Pasted Graphic

Editorial: Stopping the next outage

The MetroWest Daily News
Posted
Nov 06, 2011
    
Power outages are nothing new, but nobody we know can remember outages as widespread and long-lasting as those that hit Massachusetts twice in the last two months. Six days after last weekend's snowstorm there were still more than 80,000 Massachusetts homes without power.

A consensus is forming that this is no coincidence.

Nor is it a coincidence that, as when Tropical Storm Irene struck in August, residents have seen fewer outages and power more quickly restored in communities served by municipal power companies - like Hudson, Wellesley, Groton and Concord - than in towns served by investor-owned behemoths NStar and National Grid.

This situation was predictable, and we don't just mean it was predictable that hurricanes and snowstorms will knock branches off of trees. Back when electric deregulation was the subject of a referendum battle, workers for the utilities predicted that, when electricity producers were separated from those that owned the transmission lines, companies in the low-margin wire business would cut back on routine, year-round trimming of trees near power lines. Give the trees a few years to grow, they said, and storms would bring down limbs and electric lines all over the state.
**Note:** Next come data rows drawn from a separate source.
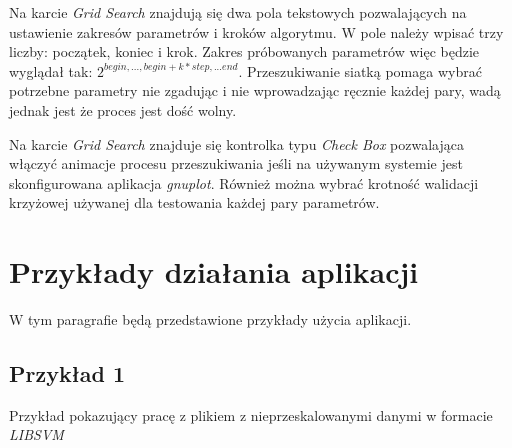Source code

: \documentclass[paper=a4, fontsize=11pt]{scrartcl} %
\numberwithin{equation}{section} %
\numberwithin{figure}{section} %
\begin{document}
    \par Na karcie \textit{Grid Search} znajdują się dwa pola tekstowych pozwalających na ustawienie
    zakresów parametrów i kroków algorytmu. W pole należy wpisać trzy liczby: początek, koniec
    i krok. Zakres próbowanych parametrów więc będzie wyglądał tak:
    $2^{begin,...,begin+k*step,...end}$. Przeszukiwanie siatką pomaga wybrać potrzebne
    parametry nie zgadując i nie wprowadzając ręcznie każdej pary, wadą jednak jest że proces
    jest dość wolny. 
    \par Na karcie \textit{Grid Search} znajduje się kontrolka typu \textit{Check Box}
    pozwalająca włączyć animacje procesu przeszukiwania jeśli na używanym systemie jest
    skonfigurowana aplikacja \textit{gnuplot}. Również można wybrać krotność walidacji
    krzyżowej używanej dla testowania każdej pary parametrów. 

\newpage
\section{Przykłady działania aplikacji}
    \par W tym paragrafie będą przedstawione przykłady użycia aplikacji. 

\subsection{Przykład 1}
    \par Przykład pokazujący pracę z plikiem z nieprzeskalowanymi danymi w formacie
    \textit{LIBSVM}
\end{document}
Deregulation passed, and a retired power company lineman in Natick told a Daily News reporter this week what happened: "They don't have the manpower that they once had," said Pat Young. In the 35 years he worked for NStar, Young watched the number of guys in the locker room dwindle from 60 to about 30.

This also reminds us that the interests of the shareholders in a privately-owned company do not always coincide with the interests of the customers. In a monopoly situation - which the "wire companies" have - this can be a real problem.

In the interests of their shareholders, executives make decisions based on cold cost/benefit calculations. Utilities' number-crunchers, for instance, may decide that they save more by cutting back on routine line maintenance year in and year out, than it costs them to repair the damage to their lines from an occasional emergency.

There are several ways to address this. The state Legislature has a bill on its plate that would make it easier for municipalities to purchase lines from the utilities and establish their own power companies, which is all but impossible under current law. It would be expensive, but some frustrated local officials are ready to give it a serious look.

Another bill, put forward by state Rep. Dan Winslow, R-Norfolk, would change the cost/benefit equation utility managers face. Winslow's bill would require that, for every power outage lasting more than eight hours, utilities would have to refund to customers two days of their average utility bill for every day without power. We don't know whether that would be enough to get giant utilities to reinvest in line maintenance, but it's a good approach.

Winslow is also preparing a model bylaw that, if enacted by Town Meeting, would require utilities to trim branches close to wires on the local right-of-way.

All ideas are worth pursuing. It's better to prevent power outages than scramble to repair them while people are freezing in the dark.